**Problem**
How many lines below contain the word "tests"? Reply solely with the number.

**Collected data**

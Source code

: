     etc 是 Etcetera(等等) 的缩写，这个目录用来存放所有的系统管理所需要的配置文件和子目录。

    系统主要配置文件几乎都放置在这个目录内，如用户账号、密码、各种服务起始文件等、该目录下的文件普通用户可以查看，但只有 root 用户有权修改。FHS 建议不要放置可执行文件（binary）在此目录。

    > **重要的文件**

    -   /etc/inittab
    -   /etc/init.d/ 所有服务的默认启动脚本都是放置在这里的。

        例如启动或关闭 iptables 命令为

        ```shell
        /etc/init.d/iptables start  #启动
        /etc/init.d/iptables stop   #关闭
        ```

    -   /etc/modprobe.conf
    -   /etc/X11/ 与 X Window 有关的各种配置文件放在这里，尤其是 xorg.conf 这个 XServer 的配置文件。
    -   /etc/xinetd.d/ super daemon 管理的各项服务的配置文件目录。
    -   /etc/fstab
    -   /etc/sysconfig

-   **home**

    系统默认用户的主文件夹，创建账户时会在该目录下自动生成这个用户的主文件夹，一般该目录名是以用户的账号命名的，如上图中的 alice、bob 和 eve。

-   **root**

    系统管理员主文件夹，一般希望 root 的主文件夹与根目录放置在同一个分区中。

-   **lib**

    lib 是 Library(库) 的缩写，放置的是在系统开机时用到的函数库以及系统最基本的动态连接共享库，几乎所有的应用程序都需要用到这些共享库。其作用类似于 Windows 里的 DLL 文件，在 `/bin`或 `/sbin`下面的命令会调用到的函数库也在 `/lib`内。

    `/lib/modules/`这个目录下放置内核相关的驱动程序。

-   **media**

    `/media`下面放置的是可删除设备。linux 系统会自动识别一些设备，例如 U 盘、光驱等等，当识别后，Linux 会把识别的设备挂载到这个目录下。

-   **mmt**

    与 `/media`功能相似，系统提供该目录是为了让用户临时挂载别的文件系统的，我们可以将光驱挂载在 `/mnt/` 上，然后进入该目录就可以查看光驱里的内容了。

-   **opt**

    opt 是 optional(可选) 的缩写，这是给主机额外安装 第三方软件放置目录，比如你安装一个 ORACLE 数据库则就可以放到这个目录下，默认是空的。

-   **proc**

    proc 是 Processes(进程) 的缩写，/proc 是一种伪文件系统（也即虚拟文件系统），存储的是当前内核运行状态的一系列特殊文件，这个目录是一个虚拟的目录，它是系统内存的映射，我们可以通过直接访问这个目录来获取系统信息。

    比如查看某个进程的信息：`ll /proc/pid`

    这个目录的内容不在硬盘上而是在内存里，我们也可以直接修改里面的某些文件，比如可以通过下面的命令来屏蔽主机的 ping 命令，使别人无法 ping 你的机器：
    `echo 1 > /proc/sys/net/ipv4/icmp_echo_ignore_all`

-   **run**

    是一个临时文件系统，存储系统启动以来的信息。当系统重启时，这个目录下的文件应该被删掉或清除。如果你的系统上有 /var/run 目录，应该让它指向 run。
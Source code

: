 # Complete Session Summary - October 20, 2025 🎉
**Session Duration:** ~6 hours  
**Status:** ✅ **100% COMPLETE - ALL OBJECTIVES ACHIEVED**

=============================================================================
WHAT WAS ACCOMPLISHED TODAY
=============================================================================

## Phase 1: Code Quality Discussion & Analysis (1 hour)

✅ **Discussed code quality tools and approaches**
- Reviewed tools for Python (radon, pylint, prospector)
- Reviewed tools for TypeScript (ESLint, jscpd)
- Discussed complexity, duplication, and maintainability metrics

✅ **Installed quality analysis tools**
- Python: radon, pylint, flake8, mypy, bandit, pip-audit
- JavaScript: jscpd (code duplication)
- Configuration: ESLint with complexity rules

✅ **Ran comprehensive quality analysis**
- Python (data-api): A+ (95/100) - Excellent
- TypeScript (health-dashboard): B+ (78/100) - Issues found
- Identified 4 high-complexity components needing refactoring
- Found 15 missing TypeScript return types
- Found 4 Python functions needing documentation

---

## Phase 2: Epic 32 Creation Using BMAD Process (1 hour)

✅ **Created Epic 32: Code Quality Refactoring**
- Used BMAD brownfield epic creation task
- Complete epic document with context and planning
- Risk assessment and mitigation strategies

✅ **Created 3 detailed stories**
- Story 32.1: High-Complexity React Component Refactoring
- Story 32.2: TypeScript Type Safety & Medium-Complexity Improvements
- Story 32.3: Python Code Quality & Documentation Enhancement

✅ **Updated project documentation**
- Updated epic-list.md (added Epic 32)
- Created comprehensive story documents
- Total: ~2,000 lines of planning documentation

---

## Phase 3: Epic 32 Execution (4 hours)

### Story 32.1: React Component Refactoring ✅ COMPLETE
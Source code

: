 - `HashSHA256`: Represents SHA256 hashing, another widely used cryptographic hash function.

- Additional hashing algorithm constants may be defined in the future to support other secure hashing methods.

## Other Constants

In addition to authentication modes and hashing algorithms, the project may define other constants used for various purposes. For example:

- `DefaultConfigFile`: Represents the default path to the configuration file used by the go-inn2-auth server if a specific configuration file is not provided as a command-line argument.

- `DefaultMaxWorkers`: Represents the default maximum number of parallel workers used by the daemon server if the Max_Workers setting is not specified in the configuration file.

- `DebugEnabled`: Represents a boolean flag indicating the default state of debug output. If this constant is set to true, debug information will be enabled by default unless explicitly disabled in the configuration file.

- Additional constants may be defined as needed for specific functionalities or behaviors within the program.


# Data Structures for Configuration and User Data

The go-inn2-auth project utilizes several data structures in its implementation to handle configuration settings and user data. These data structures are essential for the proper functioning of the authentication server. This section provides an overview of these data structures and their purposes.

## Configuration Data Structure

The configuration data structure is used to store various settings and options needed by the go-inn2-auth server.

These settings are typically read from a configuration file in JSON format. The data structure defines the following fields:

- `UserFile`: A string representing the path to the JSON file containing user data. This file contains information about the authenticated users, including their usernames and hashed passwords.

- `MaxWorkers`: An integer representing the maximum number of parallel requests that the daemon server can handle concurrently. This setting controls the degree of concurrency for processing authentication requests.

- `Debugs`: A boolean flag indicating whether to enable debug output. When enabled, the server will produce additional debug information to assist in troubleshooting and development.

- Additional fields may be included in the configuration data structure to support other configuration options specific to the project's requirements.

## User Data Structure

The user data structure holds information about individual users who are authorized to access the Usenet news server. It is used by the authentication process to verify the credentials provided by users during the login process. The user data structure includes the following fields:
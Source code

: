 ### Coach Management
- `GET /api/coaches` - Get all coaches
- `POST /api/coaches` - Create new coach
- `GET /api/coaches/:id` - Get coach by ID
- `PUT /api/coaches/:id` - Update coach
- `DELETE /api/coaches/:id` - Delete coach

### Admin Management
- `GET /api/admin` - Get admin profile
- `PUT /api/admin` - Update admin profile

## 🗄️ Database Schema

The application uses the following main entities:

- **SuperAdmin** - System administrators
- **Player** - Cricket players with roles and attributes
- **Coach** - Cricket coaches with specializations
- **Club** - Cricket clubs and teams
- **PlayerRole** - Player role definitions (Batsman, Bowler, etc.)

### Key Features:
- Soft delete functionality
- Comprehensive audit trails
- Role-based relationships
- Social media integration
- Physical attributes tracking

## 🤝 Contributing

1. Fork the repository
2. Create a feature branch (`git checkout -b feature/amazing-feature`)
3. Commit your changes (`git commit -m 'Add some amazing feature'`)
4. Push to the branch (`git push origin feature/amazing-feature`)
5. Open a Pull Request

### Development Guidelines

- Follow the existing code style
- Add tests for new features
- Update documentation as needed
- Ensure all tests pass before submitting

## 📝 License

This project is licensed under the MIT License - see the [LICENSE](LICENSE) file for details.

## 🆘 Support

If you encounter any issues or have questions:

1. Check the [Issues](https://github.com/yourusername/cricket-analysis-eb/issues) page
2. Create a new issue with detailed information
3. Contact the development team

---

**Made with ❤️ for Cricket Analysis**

**Reply to the exercise**
2